→ **Given data**
━━━━━━

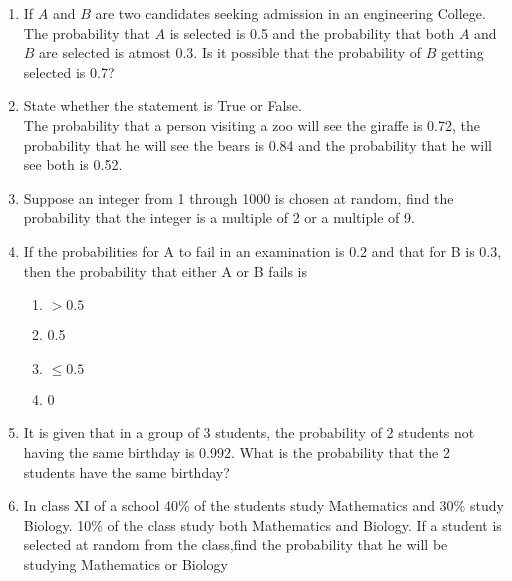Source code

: \begin{enumerate}[label=\thesubsection.\arabic*,ref=\thesubsection.\theenumi]
\item If $A$ and $B$ are two candidates seeking admission in an engineering College. The probability that $A$ is selected is 0.5 and the probability that both $A$ and $B$ are selected is atmost 0.3. Is it possible that the probability of $B$ getting selected is 0.7?\\
\solution 

\item State whether the statement is True or False.\\
The probability that a person visiting a zoo will see the giraffe is 0.72, the probability that he will see the bears is 0.84 and the probability that he will see both is 0.52.\\
\solution

%
\item Suppose an integer from 1 through 1000 is chosen at random, find the probability that the integer is a multiple of 2 or a multiple of 9.
\\
\solution

\item If the probabilities for A to fail in an examination is 0.2 and that for B is 0.3, then
the probability that either A or B fails is
		\vspace{-3mm}
\begin{multicols}{4}
\begin{enumerate}
\item $>0.5$
\item 0.5
\item $\le 0.5$
\item 0
\end{enumerate}
\end{multicols}
		\vspace{-3mm}
\solution

\item It is given that in a group of 3 students, the probability of 2 students not having the same birthday is 0.992. What is the probability that the 2 students have the same birthday?
	\\
\solution

%
\item  In class XI of a school 40\% of the students study Mathematics and 30\% study Biology. 10\% of the class study both Mathematics and Biology. If a student is selected at random from the class,find the probability that he will be studying Mathematics or Biology
	\\

\end{enumerate}
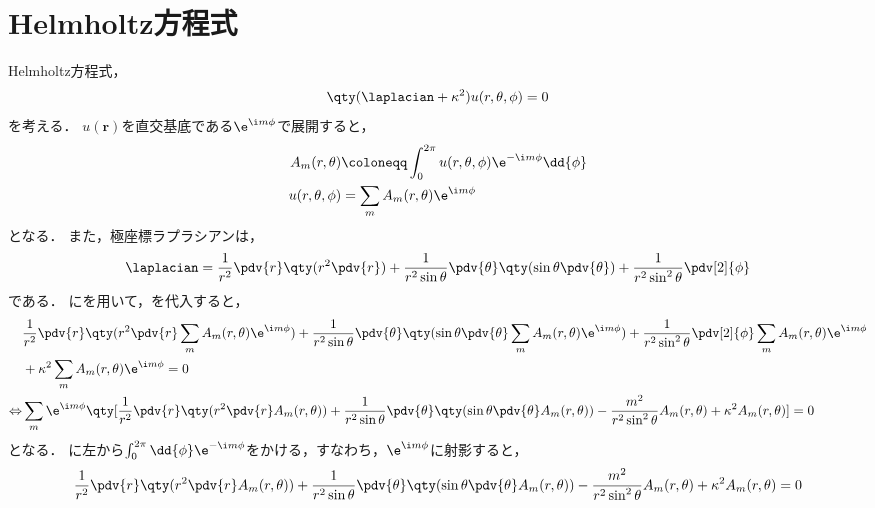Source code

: \documentclass{report}
\begin{document}
    \section{Helmholtz方程式}
      Helmholtz方程式，
      \begin{align}
        \qty(\laplacian + \kappa^2)u(r, \theta, \phi) = 0\label{helmholtz-eq-wave}
      \end{align}
      を考える．
      $u(\bm{r})$を直交基底である$\e^{\i m\phi}$で展開すると，
      \begin{align}
        A_m(r, \theta) &\coloneqq \int_{0}^{2\pi}u(r, \theta, \phi)\e^{-\i m\phi}\dd{\phi} \\ 
        u(r, \theta, \phi) &= \sum_{m}A_m(r, \theta)\e^{\i m\phi}\label{u-expand-with-a} \\ 
      \end{align}
      となる．
      また，極座標ラプラシアンは，
      \begin{align}
        \laplacian = \frac{1}{r^2}\pdv{r}\qty(r^2\pdv{r}) + \frac{1}{r^2\sin\theta}\pdv{\theta}\qty(\sin\theta\pdv{\theta}) + \frac{1}{r^2\sin^2\theta}\pdv[2]{\phi} \label{polar-laplacian}
      \end{align}
      である．
      にを用いて，を代入すると，
      \begin{align}
        &\frac{1}{r^2}\pdv{r}\qty(r^2\pdv{r}\sum_{m}A_m(r, \theta)\e^{\i m\phi}) + \frac{1}{r^2\sin\theta}\pdv{\theta}\qty(\sin\theta\pdv{\theta}\sum_{m}A_m(r, \theta)\e^{\i m\phi}) + \frac{1}{r^2\sin^2\theta}\pdv[2]{\phi}\sum_{m}A_m(r, \theta)\e^{\i m\phi} \notag \\ 
        &+ \kappa^2\sum_{m}A_m(r, \theta)\e^{\i m\phi} = 0 \\ 
        \Leftrightarrow &\sum_{m}\e^{\i m\phi}\qty[
          \frac{1}{r^2}\pdv{r}\qty(r^2\pdv{r}A_m(r, \theta)) + 
          \frac{1}{r^2\sin\theta}\pdv{\theta}\qty(\sin\theta\pdv{\theta}A_m(r, \theta)) 
          - \frac{m^2}{r^2\sin^2\theta}A_m(r, \theta) + \kappa^2A_m(r, \theta)
        ] = 0 \label{am-before-int}
      \end{align}
      となる．
      に左から$\int_{0}^{2\pi}\dd{\phi}\e^{-\i m\phi}$をかける，すなわち，$\e^{\i m\phi}$に射影すると，
      \begin{align}
        \frac{1}{r^2}\pdv{r}\qty(r^2\pdv{r}A_m(r, \theta)) + \frac{1}{r^2\sin\theta}\pdv{\theta}\qty(\sin\theta\pdv{\theta}A_m(r, \theta)) - \frac{m^2}{r^2\sin^2\theta}A_m(r, \theta) + \kappa^2A_m(r, \theta) = 0 \label{a-condition}
      \end{align}
\end{document}
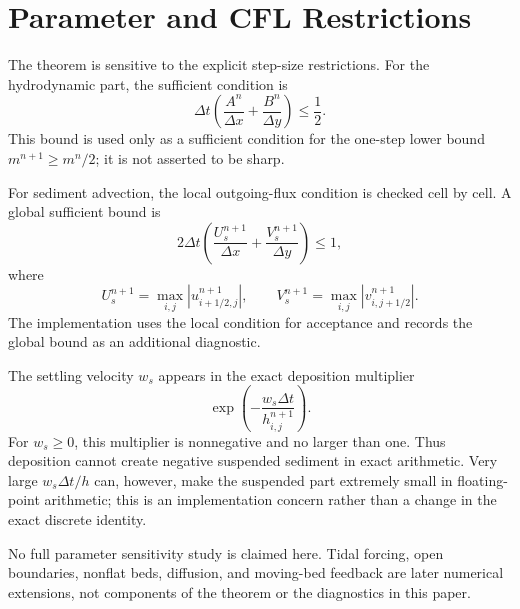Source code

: \section{Parameter and CFL Restrictions}

The theorem is sensitive to the explicit step-size restrictions. For the hydrodynamic part, the sufficient condition is
\[
\Delta t\left(\frac{A^n}{\Delta x}+\frac{B^n}{\Delta y}\right)\le\frac12.
\]
This bound is used only as a sufficient condition for the one-step lower bound \(m^{n+1}\ge m^n/2\); it is not asserted to be sharp.

For sediment advection, the local outgoing-flux condition is checked cell by cell. A global sufficient bound is
\[
2\Delta t\left(\frac{U_s^{n+1}}{\Delta x}+\frac{V_s^{n+1}}{\Delta y}\right)\le1,
\]
where
\[
U_s^{n+1}=\max_{i,j}|u_{i+1/2,j}^{n+1}|,
\qquad
V_s^{n+1}=\max_{i,j}|v_{i,j+1/2}^{n+1}|.
\]
The implementation uses the local condition for acceptance and records the global bound as an additional diagnostic.

The settling velocity \(w_s\) appears in the exact deposition multiplier
\[
\exp\left(-\frac{w_s\Delta t}{h_{i,j}^{n+1}}\right).
\]
For \(w_s\ge0\), this multiplier is nonnegative and no larger than one. Thus deposition cannot create negative suspended sediment in exact arithmetic. Very large \(w_s\Delta t/h\) can, however, make the suspended part extremely small in floating-point arithmetic; this is an implementation concern rather than a change in the exact discrete identity.

No full parameter sensitivity study is claimed here. Tidal forcing, open boundaries, nonflat beds, diffusion, and moving-bed feedback are later numerical extensions, not components of the theorem or the diagnostics in this paper.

━━━━━━

Where does the word "students" appear in the records above? Return every line that holds it.

\item It is given that in a group of 3 students, the probability of 2 students not having the same birthday is 0.992. What is the probability that the 2 students have the same birthday?
\item  In class XI of a school 40\% of the students study Mathematics and 30\% study Biology. 10\% of the class study both Mathematics and Biology. If a student is selected at random from the class,find the probability that he will be studying Mathematics or Biology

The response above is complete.